Texte consigné avec Julien Duquenne.
Les quotidiens Le Figaro et la Voix du Nord annonçaient en début de semaine la décision de l’administration de Lille 2 d’annuler l’adaptation théâtrale de Lettre aux escrocs de l’islamophobie qui font le jeu des racistes du défunt caricaturiste Charb, mort sous les balles des minables frères Kouachi. D’abord sidérés par cette décision, nous tenions à marquer notre opposition ferme à l’égard de notre Alma Mater.

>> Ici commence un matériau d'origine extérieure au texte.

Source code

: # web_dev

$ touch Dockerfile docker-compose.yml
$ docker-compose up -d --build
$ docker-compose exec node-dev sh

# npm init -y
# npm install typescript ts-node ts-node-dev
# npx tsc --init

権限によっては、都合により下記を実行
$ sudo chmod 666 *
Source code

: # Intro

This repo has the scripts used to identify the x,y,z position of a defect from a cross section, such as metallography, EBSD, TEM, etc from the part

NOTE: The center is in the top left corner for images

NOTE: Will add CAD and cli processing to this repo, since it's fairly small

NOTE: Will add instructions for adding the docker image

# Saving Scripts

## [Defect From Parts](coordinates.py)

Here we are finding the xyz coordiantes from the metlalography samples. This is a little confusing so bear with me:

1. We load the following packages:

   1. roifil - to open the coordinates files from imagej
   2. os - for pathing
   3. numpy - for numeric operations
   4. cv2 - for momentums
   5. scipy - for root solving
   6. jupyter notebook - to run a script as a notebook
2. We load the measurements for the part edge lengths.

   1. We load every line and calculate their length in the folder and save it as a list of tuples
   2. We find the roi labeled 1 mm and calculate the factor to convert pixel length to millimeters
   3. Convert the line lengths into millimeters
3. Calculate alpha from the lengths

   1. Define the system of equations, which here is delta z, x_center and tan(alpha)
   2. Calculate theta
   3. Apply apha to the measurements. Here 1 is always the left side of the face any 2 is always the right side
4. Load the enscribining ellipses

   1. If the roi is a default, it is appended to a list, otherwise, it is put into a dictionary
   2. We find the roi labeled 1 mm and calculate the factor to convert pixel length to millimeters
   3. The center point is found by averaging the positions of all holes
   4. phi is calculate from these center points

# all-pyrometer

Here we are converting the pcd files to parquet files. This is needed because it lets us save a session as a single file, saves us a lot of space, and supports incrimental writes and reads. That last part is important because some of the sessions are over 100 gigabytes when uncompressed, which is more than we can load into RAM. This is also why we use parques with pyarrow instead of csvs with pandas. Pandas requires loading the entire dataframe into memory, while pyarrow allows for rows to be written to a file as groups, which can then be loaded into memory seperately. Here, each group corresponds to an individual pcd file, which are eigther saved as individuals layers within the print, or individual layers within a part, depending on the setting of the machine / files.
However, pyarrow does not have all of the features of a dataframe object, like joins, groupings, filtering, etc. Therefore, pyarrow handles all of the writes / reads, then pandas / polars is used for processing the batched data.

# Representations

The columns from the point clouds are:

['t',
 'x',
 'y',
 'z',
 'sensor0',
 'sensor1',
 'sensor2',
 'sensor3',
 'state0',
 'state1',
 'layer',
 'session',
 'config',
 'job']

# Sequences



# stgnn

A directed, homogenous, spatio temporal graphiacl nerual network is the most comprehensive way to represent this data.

Il y a un peu plus de 15 ans maintenant, nous contribuions à bâtir au sein de Lille 2 une organisation originale dans le panorama de l’enseignement supérieur. Ni tout à fait syndicat, ni simple association, mais certainement pas corporation, Droits pour tous avait cette vocation de fédérer la communauté universitaire autour des valeurs cardinales que sont l’indépendance, l’humanisme et la laïcité. L’indépendance, garante de l’esprit critique, de l’autonomie de l’individu. L’humanisme, ensuite, gage de fraternité et de respect de son prochain. La laïcité, finalement, outil inestimable face aux préjugés, protectrice de la discussion raisonnée face aux dogmes et aux certitudes et, enfin, forge de l’égalité des droits de tous les citoyens face à l’arbitraire. Dans ces belles années, l’association avait reçu plus de 40 % des voix chez les étudiants du pôle Droit-Gestion.
En 2017, donc, cette devise, ce triptyque revêt un sens nouveau. Et les tragiques événements que connaît la France depuis plusieurs années semblent corroborer la pertinence de ces valeurs. Or, nul ne peut se satisfaire de cela. D’un constat d’échec collectif, on ne peut que concéder avoir eu le tort de ne pas réussir à convaincre du bien-fondé de celles-ci suffisamment fort, suffisamment tôt.
Aussi, dans la situation qui nous occupe, on ne peut que déplorer l’aplaventrisme face aux menaces. Susciter l’effroi pour mieux cannibaliser les gestes des potentielles victimes : on sait pourtant le dessein des terroristes ! Pourquoi alors courber l’échine, se ranger aux exigences implicites de ces derniers ? Si des craintes peuvent être légitimes, elles ne sauraient justifier l’annulation d’une représentation. À cet effet, nous n’avons probablement pas à informer l’Université et ses représentants, parmi lesquels d’éminents juristes, du contenu de l’arrêt Benjamin qui balise très rigoureusement, depuis 1933, l’interdiction d’une manifestation pour prévenir d’éventuels troubles à l’ordre public…
Nous plaidons donc pour que les institutions d’enseignement supérieur restent des phares pour une pensée libre en nourrissant le débat. René Cassin, prix Nobel de la paix dont on s’enorgueillit du passage à Lille en tant que professeur de Droit, nous rappelle qu’il « n’y aura pas de paix sur cette planète tant que les droits de l’homme seront violés ». Face à la grande noirceur que nous promettent les obscurantismes, les universités doivent se poser en tant que garantes de la liberté de pensée et de la liberté d’expression et la seule crainte ne saurait justifier de les fouler.